Program (and docker container instructions) for mapping CNV segment scores to a list of genes.
Input is an annotation in .bed
format plus a directory that contains *.cnv
files. This is the standard five column output for the Varscan CNV caller and consists of
sampleID chrom loc.start loc.end num.mark seg.mean
Output is a table with samples in columns and gene scores in rows. This file format is similar to gistic allgenes output.
To map segment scores to genes, we need to make decisions about duplicated genes and genes that span multiple segments.
For duplicated gene IDs in the input file, the code selects the most extreme score from the sample. This means that the score for one sample may come from a different genome location that the score for another. If you don't want the program to do this, please make sure your gene IDs are unique.
When a gene overlaps multiple segments, again the most extreme score (positive or negative) is reported.
Note: An earlier implementation of the code reported any such breakpoints but this does not fit in the gistic style format. If breakpoints are important to you, please contact the author.
To run cnvtogenes.py
you can dowload it from the github repo directly:
wget https://raw.githubusercontent.com/jeltje/cnvtogenes/master/cnvToGenes.py
cnvtogenes.py requires the intervaltree package, which you can retrieve using pip install intervaltree
.
Alternatively you can run the code via a docker container. For the examples below, I am assuming this.
The latest cnvtogenes docker image can be pulled directly from quay.io using
docker pull quay.io/jeltje/cnvtogenes
Alternatively, you can build from the github repo:
git clone https://github.com/jeltje/cnvtogenes.git
cd cnvtogenes
docker build -t jeltje/cnvtogenes .
For details on running docker containers in general, see the excellent tutorial at https://docs.docker.com/
To see a usage statement, run
docker run jeltje/cnvtogenes -h
docker run -v /path/to/input/files:/data jeltje/cnvtogenes --cnvdir <inputdir> --genefile <genome annotation.bed> > output.table
where
inputdir
is the directory that contains .cnv
files.
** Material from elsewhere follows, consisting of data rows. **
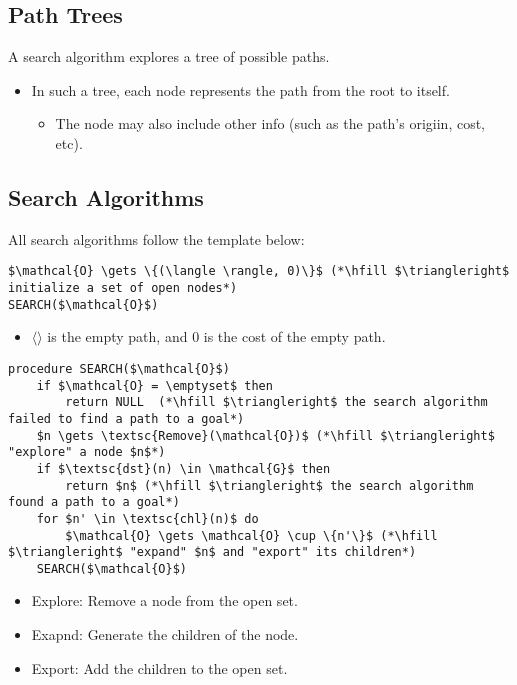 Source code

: \subsection{Path Trees}
\begin{definition}
    A search algorithm explores a tree of possible paths. 
    \begin{itemize}
        \item In such a tree, each node represents the path from the root to itself.
        \begin{itemize}
            \item The node may also include other info (such as the path's origiin, cost, etc).
        \end{itemize}
    \end{itemize}
\end{definition}

\subsection{Search Algorithms}
\begin{definition}
    All search algorithms follow the template below:

\begin{lstlisting}
$\mathcal{O} \gets \{(\langle \rangle, 0)\}$ (*\hfill $\triangleright$ initialize a set of open nodes*) 
SEARCH($\mathcal{O}$)
\end{lstlisting}
\begin{itemize}
    \item $\langle \rangle$ is the empty path, and $0$ is the cost of the empty path.
\end{itemize}

\begin{lstlisting}
procedure SEARCH($\mathcal{O}$)
    if $\mathcal{O} = \emptyset$ then
        return NULL  (*\hfill $\triangleright$ the search algorithm failed to find a path to a goal*)
    $n \gets \textsc{Remove}(\mathcal{O})$ (*\hfill $\triangleright$ "explore" a node $n$*)
    if $\textsc{dst}(n) \in \mathcal{G}$ then
        return $n$ (*\hfill $\triangleright$ the search algorithm found a path to a goal*)
    for $n' \in \textsc{chl}(n)$ do
        $\mathcal{O} \gets \mathcal{O} \cup \{n'\}$ (*\hfill $\triangleright$ "expand" $n$ and "export" its children*)
    SEARCH($\mathcal{O}$)
\end{lstlisting}
\begin{itemize}
    \item Explore: Remove a node from the open set.
    \item Exapnd: Generate the children of the node.
    \item Export: Add the children to the open set.
\end{itemize}

\end{definition}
You can get these through Varscan or ADTEx
genome annotation.bed
is a bed format file containing your genes of interest.
It is important that the chromosome annotation (chr7
vs 7
) matches between the bed file and the .cnv files. If your bed file uses chr
but your cnv files do not, you can set the --nochr
flag.
The program writes to STDOUT
so you can capture the results using the >
sign.
If you want to do a test run, please git clone https://github.com/jeltje/cnvtogenes.git
and look in the test/
directory. Instructions are in the test/README.md
file.
Important note: cnvtogenes.py
does NOT apply any cutoffs to the scores.